▶ What this task involves
Return only those lines of the records below in which "within" appears.

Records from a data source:
......
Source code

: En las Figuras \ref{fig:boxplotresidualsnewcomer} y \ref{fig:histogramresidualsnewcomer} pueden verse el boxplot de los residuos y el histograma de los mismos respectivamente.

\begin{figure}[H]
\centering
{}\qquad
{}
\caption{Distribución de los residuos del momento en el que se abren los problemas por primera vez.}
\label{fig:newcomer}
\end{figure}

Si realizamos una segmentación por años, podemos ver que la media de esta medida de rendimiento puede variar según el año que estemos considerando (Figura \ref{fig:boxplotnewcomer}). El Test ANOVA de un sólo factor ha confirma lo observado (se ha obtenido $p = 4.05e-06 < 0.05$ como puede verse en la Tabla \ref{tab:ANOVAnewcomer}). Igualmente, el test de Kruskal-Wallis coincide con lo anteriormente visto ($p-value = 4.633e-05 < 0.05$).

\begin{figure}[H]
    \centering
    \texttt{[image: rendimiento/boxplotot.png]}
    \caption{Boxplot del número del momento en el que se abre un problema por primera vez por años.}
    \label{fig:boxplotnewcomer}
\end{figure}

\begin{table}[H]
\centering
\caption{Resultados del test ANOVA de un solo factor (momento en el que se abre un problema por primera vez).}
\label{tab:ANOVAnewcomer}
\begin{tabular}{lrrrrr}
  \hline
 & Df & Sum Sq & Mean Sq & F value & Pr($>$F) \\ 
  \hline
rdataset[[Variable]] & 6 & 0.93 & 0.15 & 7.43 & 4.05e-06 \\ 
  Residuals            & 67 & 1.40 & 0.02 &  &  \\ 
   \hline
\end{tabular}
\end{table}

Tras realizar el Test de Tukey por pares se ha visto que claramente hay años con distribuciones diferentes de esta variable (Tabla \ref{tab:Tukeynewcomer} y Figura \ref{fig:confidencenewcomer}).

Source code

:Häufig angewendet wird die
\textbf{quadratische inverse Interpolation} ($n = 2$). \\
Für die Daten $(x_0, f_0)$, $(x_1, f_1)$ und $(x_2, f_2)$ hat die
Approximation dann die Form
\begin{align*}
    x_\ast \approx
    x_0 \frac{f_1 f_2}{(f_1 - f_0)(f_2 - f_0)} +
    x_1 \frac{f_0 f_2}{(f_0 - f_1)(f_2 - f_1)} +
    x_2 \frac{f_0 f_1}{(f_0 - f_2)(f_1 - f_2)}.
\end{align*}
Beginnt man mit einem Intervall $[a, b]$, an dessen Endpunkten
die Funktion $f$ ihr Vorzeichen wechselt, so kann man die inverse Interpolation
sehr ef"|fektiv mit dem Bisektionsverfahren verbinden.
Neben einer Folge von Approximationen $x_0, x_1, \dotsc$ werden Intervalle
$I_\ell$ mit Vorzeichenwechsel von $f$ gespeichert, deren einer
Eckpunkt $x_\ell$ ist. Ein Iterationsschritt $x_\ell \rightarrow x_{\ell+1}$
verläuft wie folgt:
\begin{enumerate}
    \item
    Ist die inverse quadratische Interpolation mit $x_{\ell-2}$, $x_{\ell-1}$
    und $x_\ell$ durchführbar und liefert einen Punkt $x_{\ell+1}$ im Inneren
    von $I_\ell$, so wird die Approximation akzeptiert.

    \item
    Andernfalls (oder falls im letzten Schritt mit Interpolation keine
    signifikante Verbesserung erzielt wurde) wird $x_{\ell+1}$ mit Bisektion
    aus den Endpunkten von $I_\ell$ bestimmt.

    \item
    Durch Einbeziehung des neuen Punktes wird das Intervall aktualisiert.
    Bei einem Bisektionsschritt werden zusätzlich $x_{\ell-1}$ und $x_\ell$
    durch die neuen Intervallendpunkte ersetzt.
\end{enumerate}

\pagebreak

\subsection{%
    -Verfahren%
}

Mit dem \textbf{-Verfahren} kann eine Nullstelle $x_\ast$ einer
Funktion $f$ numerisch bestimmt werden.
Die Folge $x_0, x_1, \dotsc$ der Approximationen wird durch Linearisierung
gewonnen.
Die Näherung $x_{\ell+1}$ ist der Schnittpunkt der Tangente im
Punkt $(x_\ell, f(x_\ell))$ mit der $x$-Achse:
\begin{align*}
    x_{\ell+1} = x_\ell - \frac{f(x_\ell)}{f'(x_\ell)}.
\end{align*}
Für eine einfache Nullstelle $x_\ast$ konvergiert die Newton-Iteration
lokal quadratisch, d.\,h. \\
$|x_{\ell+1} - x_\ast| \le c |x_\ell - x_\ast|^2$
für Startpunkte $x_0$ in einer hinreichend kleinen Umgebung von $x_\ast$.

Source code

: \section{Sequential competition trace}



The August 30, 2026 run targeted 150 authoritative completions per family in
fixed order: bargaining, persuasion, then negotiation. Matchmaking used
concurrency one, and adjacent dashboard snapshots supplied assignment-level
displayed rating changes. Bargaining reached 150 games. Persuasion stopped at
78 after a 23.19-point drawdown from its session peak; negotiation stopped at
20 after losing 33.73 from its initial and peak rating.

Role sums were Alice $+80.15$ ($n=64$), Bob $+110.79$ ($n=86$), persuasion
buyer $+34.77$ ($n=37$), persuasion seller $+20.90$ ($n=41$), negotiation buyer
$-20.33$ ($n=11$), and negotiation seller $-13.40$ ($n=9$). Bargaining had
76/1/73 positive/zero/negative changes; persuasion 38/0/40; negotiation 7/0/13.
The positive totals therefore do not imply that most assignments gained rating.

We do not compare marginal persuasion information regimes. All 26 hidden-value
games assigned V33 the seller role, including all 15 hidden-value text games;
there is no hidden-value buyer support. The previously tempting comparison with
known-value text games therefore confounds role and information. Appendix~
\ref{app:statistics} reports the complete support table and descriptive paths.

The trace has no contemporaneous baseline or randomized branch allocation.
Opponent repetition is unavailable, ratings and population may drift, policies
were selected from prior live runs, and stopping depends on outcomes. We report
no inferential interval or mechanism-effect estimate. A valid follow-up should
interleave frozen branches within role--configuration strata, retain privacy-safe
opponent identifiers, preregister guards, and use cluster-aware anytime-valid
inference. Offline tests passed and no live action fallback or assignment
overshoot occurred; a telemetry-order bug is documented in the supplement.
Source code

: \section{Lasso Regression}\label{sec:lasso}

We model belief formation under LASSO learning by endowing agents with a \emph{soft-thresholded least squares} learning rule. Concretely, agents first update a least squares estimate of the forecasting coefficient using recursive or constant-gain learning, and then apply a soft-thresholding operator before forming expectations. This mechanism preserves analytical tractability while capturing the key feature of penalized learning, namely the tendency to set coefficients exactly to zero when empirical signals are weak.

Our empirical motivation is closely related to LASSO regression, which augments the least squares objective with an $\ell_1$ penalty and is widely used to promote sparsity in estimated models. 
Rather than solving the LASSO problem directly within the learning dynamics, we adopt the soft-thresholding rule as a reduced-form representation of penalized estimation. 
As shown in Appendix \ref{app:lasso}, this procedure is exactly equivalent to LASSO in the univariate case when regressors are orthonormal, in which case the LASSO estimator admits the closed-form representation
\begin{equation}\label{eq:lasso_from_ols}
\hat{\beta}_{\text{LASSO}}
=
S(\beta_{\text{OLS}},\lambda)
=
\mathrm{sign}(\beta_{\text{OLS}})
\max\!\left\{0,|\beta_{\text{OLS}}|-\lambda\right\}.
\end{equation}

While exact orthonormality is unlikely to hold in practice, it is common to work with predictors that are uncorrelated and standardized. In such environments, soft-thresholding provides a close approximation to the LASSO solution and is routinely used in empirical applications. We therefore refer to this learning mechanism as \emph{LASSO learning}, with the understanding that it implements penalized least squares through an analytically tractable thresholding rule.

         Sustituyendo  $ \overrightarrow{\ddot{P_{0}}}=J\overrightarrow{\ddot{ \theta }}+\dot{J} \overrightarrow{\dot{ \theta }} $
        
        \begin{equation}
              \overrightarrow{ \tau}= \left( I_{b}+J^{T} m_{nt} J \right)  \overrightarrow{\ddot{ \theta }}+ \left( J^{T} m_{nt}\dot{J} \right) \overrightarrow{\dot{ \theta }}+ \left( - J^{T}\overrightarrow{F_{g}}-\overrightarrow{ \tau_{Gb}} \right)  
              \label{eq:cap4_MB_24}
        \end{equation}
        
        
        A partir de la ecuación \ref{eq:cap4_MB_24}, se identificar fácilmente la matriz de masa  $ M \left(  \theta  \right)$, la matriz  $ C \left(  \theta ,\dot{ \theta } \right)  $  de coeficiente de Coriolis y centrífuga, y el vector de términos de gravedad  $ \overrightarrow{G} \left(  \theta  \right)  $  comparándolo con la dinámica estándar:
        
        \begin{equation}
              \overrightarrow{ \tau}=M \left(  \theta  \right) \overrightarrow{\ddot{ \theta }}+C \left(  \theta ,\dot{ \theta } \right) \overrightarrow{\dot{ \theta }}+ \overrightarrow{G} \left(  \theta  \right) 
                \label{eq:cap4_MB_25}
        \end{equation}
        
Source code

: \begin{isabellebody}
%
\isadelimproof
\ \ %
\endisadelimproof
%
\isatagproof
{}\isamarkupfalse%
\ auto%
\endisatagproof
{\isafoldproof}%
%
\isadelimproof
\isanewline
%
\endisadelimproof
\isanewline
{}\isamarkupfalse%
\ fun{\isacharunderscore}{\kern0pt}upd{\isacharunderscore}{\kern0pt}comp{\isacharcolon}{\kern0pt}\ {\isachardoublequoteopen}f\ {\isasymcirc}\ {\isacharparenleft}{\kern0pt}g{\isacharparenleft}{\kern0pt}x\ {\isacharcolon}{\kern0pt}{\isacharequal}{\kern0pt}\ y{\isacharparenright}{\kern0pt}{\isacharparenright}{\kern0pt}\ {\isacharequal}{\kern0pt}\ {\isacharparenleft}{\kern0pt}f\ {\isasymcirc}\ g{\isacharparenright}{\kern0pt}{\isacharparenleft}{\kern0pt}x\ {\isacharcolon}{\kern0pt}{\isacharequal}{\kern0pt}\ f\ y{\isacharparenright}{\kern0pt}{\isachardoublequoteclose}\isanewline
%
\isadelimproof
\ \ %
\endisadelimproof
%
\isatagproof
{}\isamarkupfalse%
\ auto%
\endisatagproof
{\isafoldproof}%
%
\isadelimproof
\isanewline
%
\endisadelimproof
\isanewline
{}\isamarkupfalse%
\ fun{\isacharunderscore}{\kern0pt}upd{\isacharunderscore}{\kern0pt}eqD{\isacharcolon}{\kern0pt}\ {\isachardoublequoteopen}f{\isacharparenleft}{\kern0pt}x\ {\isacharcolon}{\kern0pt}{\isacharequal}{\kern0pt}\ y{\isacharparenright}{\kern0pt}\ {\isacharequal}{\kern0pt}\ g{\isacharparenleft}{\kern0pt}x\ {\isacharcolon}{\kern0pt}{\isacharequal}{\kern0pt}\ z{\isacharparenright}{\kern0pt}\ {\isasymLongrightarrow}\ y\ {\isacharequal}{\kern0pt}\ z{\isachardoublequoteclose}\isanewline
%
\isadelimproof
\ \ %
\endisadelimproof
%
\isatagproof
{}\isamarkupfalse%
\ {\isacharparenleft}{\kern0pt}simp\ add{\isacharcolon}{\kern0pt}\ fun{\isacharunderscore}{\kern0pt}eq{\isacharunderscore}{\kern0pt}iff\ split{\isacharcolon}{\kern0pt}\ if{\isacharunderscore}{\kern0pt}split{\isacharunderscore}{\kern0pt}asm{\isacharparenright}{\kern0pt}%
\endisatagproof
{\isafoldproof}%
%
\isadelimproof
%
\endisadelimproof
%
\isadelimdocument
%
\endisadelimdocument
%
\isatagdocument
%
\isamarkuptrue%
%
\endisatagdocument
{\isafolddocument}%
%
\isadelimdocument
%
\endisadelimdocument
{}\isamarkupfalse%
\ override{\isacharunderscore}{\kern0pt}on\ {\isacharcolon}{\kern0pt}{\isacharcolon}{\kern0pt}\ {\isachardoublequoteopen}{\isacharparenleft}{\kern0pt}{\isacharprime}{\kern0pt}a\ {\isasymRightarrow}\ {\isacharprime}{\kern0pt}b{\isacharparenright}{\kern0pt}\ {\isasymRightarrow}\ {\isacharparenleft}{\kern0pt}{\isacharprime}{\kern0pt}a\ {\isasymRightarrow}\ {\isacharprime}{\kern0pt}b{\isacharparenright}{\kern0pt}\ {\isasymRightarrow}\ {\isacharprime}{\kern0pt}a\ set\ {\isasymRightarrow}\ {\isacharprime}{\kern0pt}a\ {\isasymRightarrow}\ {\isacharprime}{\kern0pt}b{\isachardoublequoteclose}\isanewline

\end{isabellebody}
......
▶ Exercise solution
interleave frozen branches within role--configuration strata, retain privacy-safe
Rather than solving the LASSO problem directly within the learning dynamics, we adopt the soft-thresholding rule as a reduced-form representation of penalized estimation. 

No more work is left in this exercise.